● The records
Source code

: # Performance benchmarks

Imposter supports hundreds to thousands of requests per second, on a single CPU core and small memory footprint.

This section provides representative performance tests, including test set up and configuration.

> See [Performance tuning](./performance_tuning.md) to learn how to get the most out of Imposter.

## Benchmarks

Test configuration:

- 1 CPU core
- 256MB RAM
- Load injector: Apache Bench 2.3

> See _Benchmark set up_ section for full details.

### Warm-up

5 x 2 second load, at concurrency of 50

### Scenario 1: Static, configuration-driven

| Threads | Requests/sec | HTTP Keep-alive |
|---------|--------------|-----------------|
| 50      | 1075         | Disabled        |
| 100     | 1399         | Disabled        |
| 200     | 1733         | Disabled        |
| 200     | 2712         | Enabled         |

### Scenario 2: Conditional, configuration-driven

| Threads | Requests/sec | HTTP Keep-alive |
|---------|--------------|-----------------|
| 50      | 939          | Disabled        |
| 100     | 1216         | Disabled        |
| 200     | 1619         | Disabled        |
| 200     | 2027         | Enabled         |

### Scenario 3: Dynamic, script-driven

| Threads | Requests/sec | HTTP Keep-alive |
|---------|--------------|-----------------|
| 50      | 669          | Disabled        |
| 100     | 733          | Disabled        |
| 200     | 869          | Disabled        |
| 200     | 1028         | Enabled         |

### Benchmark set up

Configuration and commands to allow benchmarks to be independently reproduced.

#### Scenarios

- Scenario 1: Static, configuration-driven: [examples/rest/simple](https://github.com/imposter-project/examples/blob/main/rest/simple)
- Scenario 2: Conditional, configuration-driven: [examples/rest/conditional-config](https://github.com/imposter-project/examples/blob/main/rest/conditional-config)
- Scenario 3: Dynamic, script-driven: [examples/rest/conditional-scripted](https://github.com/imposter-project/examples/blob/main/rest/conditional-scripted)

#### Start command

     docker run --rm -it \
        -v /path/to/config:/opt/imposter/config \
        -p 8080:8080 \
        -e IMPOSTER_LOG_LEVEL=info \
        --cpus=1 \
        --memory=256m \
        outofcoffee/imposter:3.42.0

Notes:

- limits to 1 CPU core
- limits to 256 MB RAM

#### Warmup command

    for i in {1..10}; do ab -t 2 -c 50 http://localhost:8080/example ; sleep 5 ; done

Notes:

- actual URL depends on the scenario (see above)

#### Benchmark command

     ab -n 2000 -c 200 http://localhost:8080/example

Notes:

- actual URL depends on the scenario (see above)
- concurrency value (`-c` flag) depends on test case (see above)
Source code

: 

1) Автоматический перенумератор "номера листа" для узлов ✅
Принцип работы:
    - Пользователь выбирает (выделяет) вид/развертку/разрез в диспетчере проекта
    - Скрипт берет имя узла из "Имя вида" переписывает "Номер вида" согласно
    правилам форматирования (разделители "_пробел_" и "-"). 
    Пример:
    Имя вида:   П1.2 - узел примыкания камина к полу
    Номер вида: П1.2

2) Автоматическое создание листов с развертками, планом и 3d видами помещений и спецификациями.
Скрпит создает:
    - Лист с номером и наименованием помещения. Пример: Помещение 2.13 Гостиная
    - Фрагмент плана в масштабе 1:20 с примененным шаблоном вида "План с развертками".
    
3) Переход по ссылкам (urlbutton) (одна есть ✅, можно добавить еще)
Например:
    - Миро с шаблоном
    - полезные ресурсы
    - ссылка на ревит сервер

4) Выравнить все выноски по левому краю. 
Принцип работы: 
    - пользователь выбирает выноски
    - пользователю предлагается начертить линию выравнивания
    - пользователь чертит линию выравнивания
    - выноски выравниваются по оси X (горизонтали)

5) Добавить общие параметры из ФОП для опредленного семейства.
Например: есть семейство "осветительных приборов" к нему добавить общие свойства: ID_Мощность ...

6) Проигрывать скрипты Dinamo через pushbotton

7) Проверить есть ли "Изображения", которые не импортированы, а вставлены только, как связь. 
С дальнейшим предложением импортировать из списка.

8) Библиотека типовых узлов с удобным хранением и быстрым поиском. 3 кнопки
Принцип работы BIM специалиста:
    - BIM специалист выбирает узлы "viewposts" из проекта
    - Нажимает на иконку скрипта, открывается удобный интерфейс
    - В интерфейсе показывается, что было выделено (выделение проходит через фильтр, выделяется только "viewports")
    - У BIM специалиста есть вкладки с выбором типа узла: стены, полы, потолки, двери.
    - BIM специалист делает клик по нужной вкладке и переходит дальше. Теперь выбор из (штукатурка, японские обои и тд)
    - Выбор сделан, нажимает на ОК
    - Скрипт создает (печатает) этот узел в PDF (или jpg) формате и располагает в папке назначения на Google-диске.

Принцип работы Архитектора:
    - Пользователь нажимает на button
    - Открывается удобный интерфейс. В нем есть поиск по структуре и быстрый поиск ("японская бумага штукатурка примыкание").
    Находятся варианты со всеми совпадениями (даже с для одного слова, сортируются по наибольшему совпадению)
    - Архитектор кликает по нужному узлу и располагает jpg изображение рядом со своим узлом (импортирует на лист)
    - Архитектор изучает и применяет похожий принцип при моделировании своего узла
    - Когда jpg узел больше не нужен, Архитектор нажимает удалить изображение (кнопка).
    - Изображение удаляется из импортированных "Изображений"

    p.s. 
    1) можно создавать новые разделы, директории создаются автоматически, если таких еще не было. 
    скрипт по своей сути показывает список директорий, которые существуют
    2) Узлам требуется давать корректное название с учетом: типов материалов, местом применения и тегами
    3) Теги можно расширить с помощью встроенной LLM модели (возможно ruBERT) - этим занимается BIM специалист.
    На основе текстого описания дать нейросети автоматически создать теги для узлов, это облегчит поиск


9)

● Exercise requirements
Give back the entire listing above, matching every line exactly.

● Written response
Source code

: # Performance benchmarks

Imposter supports hundreds to thousands of requests per second, on a single CPU core and small memory footprint.

This section provides representative performance tests, including test set up and configuration.

> See [Performance tuning](./performance_tuning.md) to learn how to get the most out of Imposter.

## Benchmarks

Test configuration:

- 1 CPU core
- 256MB RAM
- Load injector: Apache Bench 2.3

> See _Benchmark set up_ section for full details.

### Warm-up

5 x 2 second load, at concurrency of 50

### Scenario 1: Static, configuration-driven

| Threads | Requests/sec | HTTP Keep-alive |
|---------|--------------|-----------------|
| 50      | 1075         | Disabled        |
| 100     | 1399         | Disabled        |
| 200     | 1733         | Disabled        |
| 200     | 2712         | Enabled         |

### Scenario 2: Conditional, configuration-driven

| Threads | Requests/sec | HTTP Keep-alive |
|---------|--------------|-----------------|
| 50      | 939          | Disabled        |
| 100     | 1216         | Disabled        |
| 200     | 1619         | Disabled        |
| 200     | 2027         | Enabled         |

### Scenario 3: Dynamic, script-driven

| Threads | Requests/sec | HTTP Keep-alive |
|---------|--------------|-----------------|
| 50      | 669          | Disabled        |
| 100     | 733          | Disabled        |
| 200     | 869          | Disabled        |
| 200     | 1028         | Enabled         |

### Benchmark set up

Configuration and commands to allow benchmarks to be independently reproduced.

#### Scenarios

- Scenario 1: Static, configuration-driven: [examples/rest/simple](https://github.com/imposter-project/examples/blob/main/rest/simple)
- Scenario 2: Conditional, configuration-driven: [examples/rest/conditional-config](https://github.com/imposter-project/examples/blob/main/rest/conditional-config)
- Scenario 3: Dynamic, script-driven: [examples/rest/conditional-scripted](https://github.com/imposter-project/examples/blob/main/rest/conditional-scripted)

#### Start command

     docker run --rm -it \
        -v /path/to/config:/opt/imposter/config \
        -p 8080:8080 \
        -e IMPOSTER_LOG_LEVEL=info \
        --cpus=1 \
        --memory=256m \
        outofcoffee/imposter:3.42.0

Notes:

- limits to 1 CPU core
- limits to 256 MB RAM

#### Warmup command

    for i in {1..10}; do ab -t 2 -c 50 http://localhost:8080/example ; sleep 5 ; done

Notes:

- actual URL depends on the scenario (see above)

#### Benchmark command

     ab -n 2000 -c 200 http://localhost:8080/example

Notes:

- actual URL depends on the scenario (see above)
- concurrency value (`-c` flag) depends on test case (see above)
Source code

: 

1) Автоматический перенумератор "номера листа" для узлов ✅
Принцип работы:
    - Пользователь выбирает (выделяет) вид/развертку/разрез в диспетчере проекта
    - Скрипт берет имя узла из "Имя вида" переписывает "Номер вида" согласно
    правилам форматирования (разделители "_пробел_" и "-"). 
    Пример:
    Имя вида:   П1.2 - узел примыкания камина к полу
    Номер вида: П1.2

2) Автоматическое создание листов с развертками, планом и 3d видами помещений и спецификациями.
Скрпит создает:
    - Лист с номером и наименованием помещения. Пример: Помещение 2.13 Гостиная
    - Фрагмент плана в масштабе 1:20 с примененным шаблоном вида "План с развертками".
    
3) Переход по ссылкам (urlbutton) (одна есть ✅, можно добавить еще)
Например:
    - Миро с шаблоном
    - полезные ресурсы
    - ссылка на ревит сервер

4) Выравнить все выноски по левому краю. 
Принцип работы: 
    - пользователь выбирает выноски
    - пользователю предлагается начертить линию выравнивания
    - пользователь чертит линию выравнивания
    - выноски выравниваются по оси X (горизонтали)

5) Добавить общие параметры из ФОП для опредленного семейства.
Например: есть семейство "осветительных приборов" к нему добавить общие свойства: ID_Мощность ...

6) Проигрывать скрипты Dinamo через pushbotton

7) Проверить есть ли "Изображения", которые не импортированы, а вставлены только, как связь. 
С дальнейшим предложением импортировать из списка.

8) Библиотека типовых узлов с удобным хранением и быстрым поиском. 3 кнопки
Принцип работы BIM специалиста:
    - BIM специалист выбирает узлы "viewposts" из проекта
    - Нажимает на иконку скрипта, открывается удобный интерфейс
    - В интерфейсе показывается, что было выделено (выделение проходит через фильтр, выделяется только "viewports")
    - У BIM специалиста есть вкладки с выбором типа узла: стены, полы, потолки, двери.
    - BIM специалист делает клик по нужной вкладке и переходит дальше. Теперь выбор из (штукатурка, японские обои и тд)
    - Выбор сделан, нажимает на ОК
    - Скрипт создает (печатает) этот узел в PDF (или jpg) формате и располагает в папке назначения на Google-диске.

Принцип работы Архитектора:
    - Пользователь нажимает на button
    - Открывается удобный интерфейс. В нем есть поиск по структуре и быстрый поиск ("японская бумага штукатурка примыкание").
    Находятся варианты со всеми совпадениями (даже с для одного слова, сортируются по наибольшему совпадению)
    - Архитектор кликает по нужному узлу и располагает jpg изображение рядом со своим узлом (импортирует на лист)
    - Архитектор изучает и применяет похожий принцип при моделировании своего узла
    - Когда jpg узел больше не нужен, Архитектор нажимает удалить изображение (кнопка).
    - Изображение удаляется из импортированных "Изображений"

    p.s. 
    1) можно создавать новые разделы, директории создаются автоматически, если таких еще не было. 
    скрипт по своей сути показывает список директорий, которые существуют
    2) Узлам требуется давать корректное название с учетом: типов материалов, местом применения и тегами
    3) Теги можно расширить с помощью встроенной LLM модели (возможно ruBERT) - этим занимается BIM специалист.
    На основе текстого описания дать нейросети автоматически создать теги для узлов, это облегчит поиск


9)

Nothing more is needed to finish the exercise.